На прощанье они пожали друг другу руки.
Глава восьмая
Утром двадцать пятого августа Исабель Корво пошла в лес. Она давно собиралась туда пойти и никак не решалась. Просыпалась рано, почти на рассвете, садилась в постели, смотрела на стены. «Не может. Старое не может вернуться». Шла в церковь, в ту самую, из красноватого камня, золотую от летнего солнца. Среди золотых гроздей, золотых ангелов, плодов, сердец, в церковном сумраке Исабель исповедовалась.

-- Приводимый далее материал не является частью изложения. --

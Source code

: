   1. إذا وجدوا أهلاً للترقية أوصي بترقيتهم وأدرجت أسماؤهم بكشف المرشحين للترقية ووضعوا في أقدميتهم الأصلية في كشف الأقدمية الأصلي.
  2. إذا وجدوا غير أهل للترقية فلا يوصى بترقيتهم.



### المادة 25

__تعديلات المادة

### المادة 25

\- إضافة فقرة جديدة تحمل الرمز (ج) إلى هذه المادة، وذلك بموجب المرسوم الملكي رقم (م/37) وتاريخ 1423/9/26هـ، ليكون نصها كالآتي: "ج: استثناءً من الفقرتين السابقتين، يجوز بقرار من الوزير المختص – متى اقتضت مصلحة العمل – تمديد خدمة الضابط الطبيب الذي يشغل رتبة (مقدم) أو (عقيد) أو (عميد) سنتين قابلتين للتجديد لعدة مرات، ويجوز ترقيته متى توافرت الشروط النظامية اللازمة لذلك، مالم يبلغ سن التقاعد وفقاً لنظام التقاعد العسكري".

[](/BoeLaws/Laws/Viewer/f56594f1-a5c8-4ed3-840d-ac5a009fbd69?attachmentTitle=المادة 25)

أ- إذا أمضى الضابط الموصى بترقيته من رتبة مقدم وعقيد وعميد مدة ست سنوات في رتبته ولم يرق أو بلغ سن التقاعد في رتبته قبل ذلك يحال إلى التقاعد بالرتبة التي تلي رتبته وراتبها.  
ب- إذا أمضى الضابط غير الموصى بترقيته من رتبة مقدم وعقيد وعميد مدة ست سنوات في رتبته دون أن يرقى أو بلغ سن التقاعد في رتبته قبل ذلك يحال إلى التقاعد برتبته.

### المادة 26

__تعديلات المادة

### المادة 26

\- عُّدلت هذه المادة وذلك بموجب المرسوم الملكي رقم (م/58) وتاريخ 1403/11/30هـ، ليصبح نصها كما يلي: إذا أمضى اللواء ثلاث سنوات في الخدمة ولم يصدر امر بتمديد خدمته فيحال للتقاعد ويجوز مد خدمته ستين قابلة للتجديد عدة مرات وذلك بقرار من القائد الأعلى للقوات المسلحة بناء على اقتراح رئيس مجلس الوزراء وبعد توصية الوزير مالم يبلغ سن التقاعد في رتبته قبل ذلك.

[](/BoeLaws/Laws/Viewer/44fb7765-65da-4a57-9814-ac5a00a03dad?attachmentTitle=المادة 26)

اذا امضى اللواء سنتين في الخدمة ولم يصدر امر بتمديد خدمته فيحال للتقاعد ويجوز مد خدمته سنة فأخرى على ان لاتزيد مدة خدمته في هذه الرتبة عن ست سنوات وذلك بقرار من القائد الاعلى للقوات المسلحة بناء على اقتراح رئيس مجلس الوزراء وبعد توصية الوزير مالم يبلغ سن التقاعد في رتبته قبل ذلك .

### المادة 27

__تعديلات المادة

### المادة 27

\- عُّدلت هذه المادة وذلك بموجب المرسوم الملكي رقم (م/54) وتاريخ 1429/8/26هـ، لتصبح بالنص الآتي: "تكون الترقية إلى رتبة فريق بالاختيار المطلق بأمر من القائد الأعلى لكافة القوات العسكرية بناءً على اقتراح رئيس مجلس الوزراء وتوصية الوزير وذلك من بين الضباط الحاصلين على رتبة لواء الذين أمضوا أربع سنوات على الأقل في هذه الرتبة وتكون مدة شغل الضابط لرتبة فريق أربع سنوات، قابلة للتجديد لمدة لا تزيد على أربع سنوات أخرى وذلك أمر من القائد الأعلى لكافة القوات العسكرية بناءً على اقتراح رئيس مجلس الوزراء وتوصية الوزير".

Она вставала на колени, и пальцы ее вцеплялись в четки, серебряные с перламутром. Мантилья легко падала на лоб, лицо жалобно белело во мгле. Отдергивалась ткань за решеткой, слова застревали в горле. Священник был старый, тот самый, что слушал первую ее исповедь. («Я живу в смертном грехе, потому что правду, ту правду, которую я знаю, когда остаюсь одна, когда не лгу, — эту правду я не говорила. Я скрываю ее от себя, скрываю, притворяюсь».) Исабель Корво складывала руки на окутанной шелком груди и говорила, что слишком строга, что шьет по воскресеньям, что совесть мучает ее. Но имя, которое жгло ее губы, не произнесла ни разу.
В это утро что-то было не так. Исабель Корво поднялась тихо, кротко, словно ей снился хороший сон. Медленно оделась, как одевалась к мессе. Тщательно приладила на груди скрещенные кончики мантильи, твердой рукой приколола золотую брошь. Лицо в зеркале показалось ей еще красивым.
Только на лугу ей стало не по себе. Она шла к Нэве, а не к Эгросу, и отец окликнул ее. Она обернулась, резко, словно ее хлестнули кнутом.
— Куда ты, Исабель? — спросил Херардо.
Он спокойно стоял между толстыми темными стволами двух деревьев. Исабель увидела его искривленную шею, тусклые, печальные глаза. («Глаза побежденных Корво. Тех, кто видел невозвратимое».) Он смотрел на нее и ждал. Смотрел своим пронзительным взглядом.